§ What is required: Repeat, exactly as written, the lines of the records below from the first through the line with "- **GOOGLE_OAUTH_REDIRECT_URI**", but none past it.
--------------------------------
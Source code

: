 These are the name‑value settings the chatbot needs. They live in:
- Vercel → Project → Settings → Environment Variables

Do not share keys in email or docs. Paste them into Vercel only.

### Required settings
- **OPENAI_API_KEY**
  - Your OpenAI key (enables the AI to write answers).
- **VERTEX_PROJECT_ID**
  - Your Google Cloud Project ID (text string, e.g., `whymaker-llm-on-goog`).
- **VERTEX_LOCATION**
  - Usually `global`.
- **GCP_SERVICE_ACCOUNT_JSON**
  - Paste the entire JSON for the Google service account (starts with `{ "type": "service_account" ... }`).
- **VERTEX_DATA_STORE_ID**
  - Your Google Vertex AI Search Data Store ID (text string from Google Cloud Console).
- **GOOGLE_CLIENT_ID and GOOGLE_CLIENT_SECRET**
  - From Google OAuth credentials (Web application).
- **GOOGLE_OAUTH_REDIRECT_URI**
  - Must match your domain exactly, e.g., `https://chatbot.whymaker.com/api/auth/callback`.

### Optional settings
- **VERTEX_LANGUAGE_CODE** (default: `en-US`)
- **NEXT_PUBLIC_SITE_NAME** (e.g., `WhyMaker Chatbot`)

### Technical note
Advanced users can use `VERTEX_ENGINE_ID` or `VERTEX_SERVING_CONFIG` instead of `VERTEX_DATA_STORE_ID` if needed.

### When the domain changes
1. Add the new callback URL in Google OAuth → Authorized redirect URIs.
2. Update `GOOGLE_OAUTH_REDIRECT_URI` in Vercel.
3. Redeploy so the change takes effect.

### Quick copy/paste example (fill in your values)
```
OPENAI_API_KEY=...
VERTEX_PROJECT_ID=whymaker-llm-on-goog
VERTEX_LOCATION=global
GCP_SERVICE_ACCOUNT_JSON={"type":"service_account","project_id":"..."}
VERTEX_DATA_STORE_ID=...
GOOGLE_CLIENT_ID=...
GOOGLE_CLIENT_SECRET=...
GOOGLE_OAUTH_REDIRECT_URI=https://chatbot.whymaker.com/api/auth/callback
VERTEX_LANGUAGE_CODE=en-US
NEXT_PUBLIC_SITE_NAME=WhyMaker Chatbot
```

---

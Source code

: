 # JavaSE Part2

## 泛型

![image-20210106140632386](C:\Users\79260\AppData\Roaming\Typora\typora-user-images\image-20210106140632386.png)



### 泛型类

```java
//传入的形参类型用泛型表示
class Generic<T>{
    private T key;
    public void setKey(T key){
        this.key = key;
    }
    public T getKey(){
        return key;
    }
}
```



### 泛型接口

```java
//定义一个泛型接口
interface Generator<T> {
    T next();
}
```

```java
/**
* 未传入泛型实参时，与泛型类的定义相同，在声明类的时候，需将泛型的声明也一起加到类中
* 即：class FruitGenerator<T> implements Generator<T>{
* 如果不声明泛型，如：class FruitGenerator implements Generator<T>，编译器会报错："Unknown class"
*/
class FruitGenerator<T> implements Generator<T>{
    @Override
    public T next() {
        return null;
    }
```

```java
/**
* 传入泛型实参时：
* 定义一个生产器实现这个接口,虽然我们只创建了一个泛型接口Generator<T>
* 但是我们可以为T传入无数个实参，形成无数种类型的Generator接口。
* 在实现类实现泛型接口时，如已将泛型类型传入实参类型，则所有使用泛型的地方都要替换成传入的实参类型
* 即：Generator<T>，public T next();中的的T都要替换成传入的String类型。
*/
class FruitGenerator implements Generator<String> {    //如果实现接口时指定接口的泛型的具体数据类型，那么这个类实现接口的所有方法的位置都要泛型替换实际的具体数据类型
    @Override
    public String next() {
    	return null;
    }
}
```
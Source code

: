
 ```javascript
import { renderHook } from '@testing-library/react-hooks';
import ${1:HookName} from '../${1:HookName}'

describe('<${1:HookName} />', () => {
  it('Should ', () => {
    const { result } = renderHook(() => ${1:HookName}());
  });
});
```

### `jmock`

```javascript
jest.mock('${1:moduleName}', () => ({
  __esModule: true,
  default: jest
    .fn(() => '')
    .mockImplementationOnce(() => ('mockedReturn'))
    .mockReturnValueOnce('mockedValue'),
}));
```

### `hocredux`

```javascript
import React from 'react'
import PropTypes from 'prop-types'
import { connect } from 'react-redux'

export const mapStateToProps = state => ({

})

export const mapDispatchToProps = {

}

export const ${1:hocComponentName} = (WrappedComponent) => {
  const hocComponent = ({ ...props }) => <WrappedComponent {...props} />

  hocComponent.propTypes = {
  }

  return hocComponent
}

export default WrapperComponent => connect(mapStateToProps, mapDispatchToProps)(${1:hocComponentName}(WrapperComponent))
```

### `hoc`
--------------------------------
§ Solution below:
Source code

: These are the name‑value settings the chatbot needs. They live in:
- Vercel → Project → Settings → Environment Variables

Do not share keys in email or docs. Paste them into Vercel only.

### Required settings
- **OPENAI_API_KEY**
  - Your OpenAI key (enables the AI to write answers).
- **VERTEX_PROJECT_ID**
  - Your Google Cloud Project ID (text string, e.g., `whymaker-llm-on-goog`).
- **VERTEX_LOCATION**
  - Usually `global`.
- **GCP_SERVICE_ACCOUNT_JSON**
  - Paste the entire JSON for the Google service account (starts with `{ "type": "service_account" ... }`).
- **VERTEX_DATA_STORE_ID**
  - Your Google Vertex AI Search Data Store ID (text string from Google Cloud Console).
- **GOOGLE_CLIENT_ID and GOOGLE_CLIENT_SECRET**
  - From Google OAuth credentials (Web application).
- **GOOGLE_OAUTH_REDIRECT_URI**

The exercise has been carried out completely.